**Task description:** The records underneath are to be printed in full and exactly, with no pictures carried over.
..............................
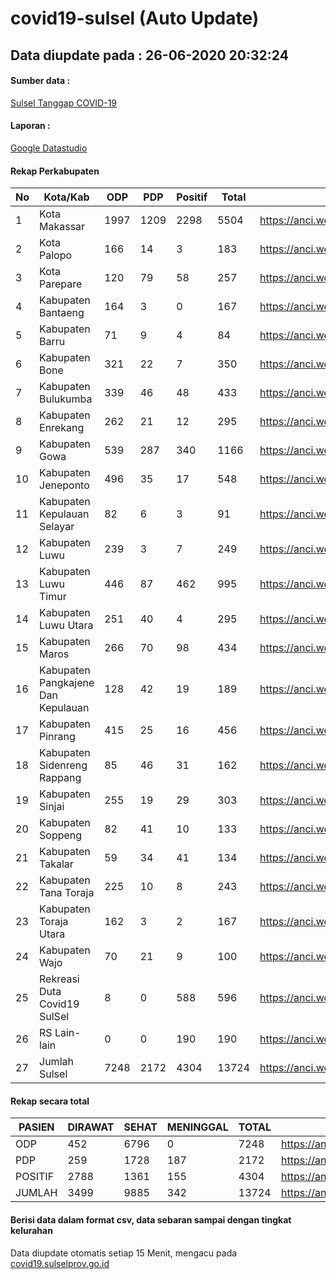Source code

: 
# covid19-sulsel (Auto Update)

## Data diupdate pada : 26-06-2020 20:32:24

#### Sumber data :
[Sulsel Tanggap COVID-19](https://covid19.sulselprov.go.id)

#### Laporan :
[Google Datastudio](https://datastudio.google.com/s/jythWGc1j4w)

#### Rekap Perkabupaten 
|No|Kota/Kab|ODP|PDP|Positif|Total|Link|
| --- | --- | --- | --- | --- | --- | --- |
|1|Kota Makassar|1997|1209|2298|5504|https://anci.web.id/cor/kota_makassar|
|2|Kota Palopo|166|14|3|183|https://anci.web.id/cor/kota_palopo|
|3|Kota Parepare|120|79|58|257|https://anci.web.id/cor/kota_parepare|
|4|Kabupaten Bantaeng|164|3|0|167|https://anci.web.id/cor/kabupaten_bantaeng|
|5|Kabupaten Barru|71|9|4|84|https://anci.web.id/cor/kabupaten_barru|
|6|Kabupaten Bone|321|22|7|350|https://anci.web.id/cor/kabupaten_bone|
|7|Kabupaten Bulukumba|339|46|48|433|https://anci.web.id/cor/kabupaten_bulukumba|
|8|Kabupaten Enrekang|262|21|12|295|https://anci.web.id/cor/kabupaten_enrekang|
|9|Kabupaten Gowa|539|287|340|1166|https://anci.web.id/cor/kabupaten_gowa|
|10|Kabupaten Jeneponto|496|35|17|548|https://anci.web.id/cor/kabupaten_jeneponto|
|11|Kabupaten Kepulauan Selayar|82|6|3|91|https://anci.web.id/cor/kabupaten_kepulauan_selayar|
|12|Kabupaten Luwu|239|3|7|249|https://anci.web.id/cor/kabupaten_luwu|
|13|Kabupaten Luwu Timur|446|87|462|995|https://anci.web.id/cor/kabupaten_luwu_timur|
|14|Kabupaten Luwu Utara|251|40|4|295|https://anci.web.id/cor/kabupaten_luwu_utara|
|15|Kabupaten Maros|266|70|98|434|https://anci.web.id/cor/kabupaten_maros|
|16|Kabupaten Pangkajene Dan Kepulauan|128|42|19|189|https://anci.web.id/cor/kabupaten_pangkajene_dan_kepulauan|
|17|Kabupaten Pinrang|415|25|16|456|https://anci.web.id/cor/kabupaten_pinrang|
|18|Kabupaten Sidenreng Rappang|85|46|31|162|https://anci.web.id/cor/kabupaten_sidenreng_rappang|
|19|Kabupaten Sinjai|255|19|29|303|https://anci.web.id/cor/kabupaten_sinjai|
|20|Kabupaten Soppeng|82|41|10|133|https://anci.web.id/cor/kabupaten_soppeng|
|21|Kabupaten Takalar|59|34|41|134|https://anci.web.id/cor/kabupaten_takalar|
|22|Kabupaten Tana Toraja|225|10|8|243|https://anci.web.id/cor/kabupaten_tana_toraja|
|23|Kabupaten Toraja Utara|162|3|2|167|https://anci.web.id/cor/kabupaten_toraja_utara|
|24|Kabupaten Wajo|70|21|9|100|https://anci.web.id/cor/kabupaten_wajo|
|25|Rekreasi Duta Covid19 SulSel|8|0|588|596|https://anci.web.id/cor/rekreasi_duta_covid19_sulsel|
|26|RS Lain-lain|0|0|190|190|https://anci.web.id/cor/rs_lain-lain|
|27|Jumlah Sulsel|7248|2172|4304|13724|https://anci.web.id/cor/jumlah_sulsel|

#### Rekap secara total

| PASIEN | DIRAWAT | SEHAT | MENINGGAL | TOTAL | LINK |
| ---- | -------- | ---- | ---- |  ---- | ---- |
| ODP | 452 | 6796 | 0 | 7248 | https://anci.web.id/cor/odp_detail.html |
| PDP | 259 | 1728 | 187 | 2172 | https://anci.web.id/cor/pdp_detail.html |
| POSITIF | 2788 | 1361 | 155 | 4304 | https://anci.web.id/cor/positif_detail.html |
| JUMLAH | 3499 | 9885 | 342 | 13724 | https://anci.web.id/cor/jumlah_sulsel/ |

 
#### Berisi data dalam format csv, data sebaran sampai dengan tingkat kelurahan

Data diupdate otomatis setiap 15 Menit, mengacu pada [covid19.sulselprov.go.id](https://covid19.sulselprov.go.id)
..............................
**Reply:**
Source code

: 
# covid19-sulsel (Auto Update)

## Data diupdate pada : 26-06-2020 20:32:24

#### Sumber data :
[Sulsel Tanggap COVID-19](https://covid19.sulselprov.go.id)

#### Laporan :
[Google Datastudio](https://datastudio.google.com/s/jythWGc1j4w)

#### Rekap Perkabupaten 
|No|Kota/Kab|ODP|PDP|Positif|Total|Link|
| --- | --- | --- | --- | --- | --- | --- |
|1|Kota Makassar|1997|1209|2298|5504|https://anci.web.id/cor/kota_makassar|
|2|Kota Palopo|166|14|3|183|https://anci.web.id/cor/kota_palopo|
|3|Kota Parepare|120|79|58|257|https://anci.web.id/cor/kota_parepare|
|4|Kabupaten Bantaeng|164|3|0|167|https://anci.web.id/cor/kabupaten_bantaeng|
|5|Kabupaten Barru|71|9|4|84|https://anci.web.id/cor/kabupaten_barru|
|6|Kabupaten Bone|321|22|7|350|https://anci.web.id/cor/kabupaten_bone|
|7|Kabupaten Bulukumba|339|46|48|433|https://anci.web.id/cor/kabupaten_bulukumba|
|8|Kabupaten Enrekang|262|21|12|295|https://anci.web.id/cor/kabupaten_enrekang|
|9|Kabupaten Gowa|539|287|340|1166|https://anci.web.id/cor/kabupaten_gowa|
|10|Kabupaten Jeneponto|496|35|17|548|https://anci.web.id/cor/kabupaten_jeneponto|
|11|Kabupaten Kepulauan Selayar|82|6|3|91|https://anci.web.id/cor/kabupaten_kepulauan_selayar|
|12|Kabupaten Luwu|239|3|7|249|https://anci.web.id/cor/kabupaten_luwu|
|13|Kabupaten Luwu Timur|446|87|462|995|https://anci.web.id/cor/kabupaten_luwu_timur|
|14|Kabupaten Luwu Utara|251|40|4|295|https://anci.web.id/cor/kabupaten_luwu_utara|
|15|Kabupaten Maros|266|70|98|434|https://anci.web.id/cor/kabupaten_maros|
|16|Kabupaten Pangkajene Dan Kepulauan|128|42|19|189|https://anci.web.id/cor/kabupaten_pangkajene_dan_kepulauan|
|17|Kabupaten Pinrang|415|25|16|456|https://anci.web.id/cor/kabupaten_pinrang|
|18|Kabupaten Sidenreng Rappang|85|46|31|162|https://anci.web.id/cor/kabupaten_sidenreng_rappang|
|19|Kabupaten Sinjai|255|19|29|303|https://anci.web.id/cor/kabupaten_sinjai|
|20|Kabupaten Soppeng|82|41|10|133|https://anci.web.id/cor/kabupaten_soppeng|
|21|Kabupaten Takalar|59|34|41|134|https://anci.web.id/cor/kabupaten_takalar|
|22|Kabupaten Tana Toraja|225|10|8|243|https://anci.web.id/cor/kabupaten_tana_toraja|
|23|Kabupaten Toraja Utara|162|3|2|167|https://anci.web.id/cor/kabupaten_toraja_utara|
|24|Kabupaten Wajo|70|21|9|100|https://anci.web.id/cor/kabupaten_wajo|
|25|Rekreasi Duta Covid19 SulSel|8|0|588|596|https://anci.web.id/cor/rekreasi_duta_covid19_sulsel|
|26|RS Lain-lain|0|0|190|190|https://anci.web.id/cor/rs_lain-lain|
|27|Jumlah Sulsel|7248|2172|4304|13724|https://anci.web.id/cor/jumlah_sulsel|

#### Rekap secara total

| PASIEN | DIRAWAT | SEHAT | MENINGGAL | TOTAL | LINK |
| ---- | -------- | ---- | ---- |  ---- | ---- |
| ODP | 452 | 6796 | 0 | 7248 | https://anci.web.id/cor/odp_detail.html |
| PDP | 259 | 1728 | 187 | 2172 | https://anci.web.id/cor/pdp_detail.html |
| POSITIF | 2788 | 1361 | 155 | 4304 | https://anci.web.id/cor/positif_detail.html |
| JUMLAH | 3499 | 9885 | 342 | 13724 | https://anci.web.id/cor/jumlah_sulsel/ |

 
#### Berisi data dalam format csv, data sebaran sampai dengan tingkat kelurahan

Data diupdate otomatis setiap 15 Menit, mengacu pada [covid19.sulselprov.go.id](https://covid19.sulselprov.go.id)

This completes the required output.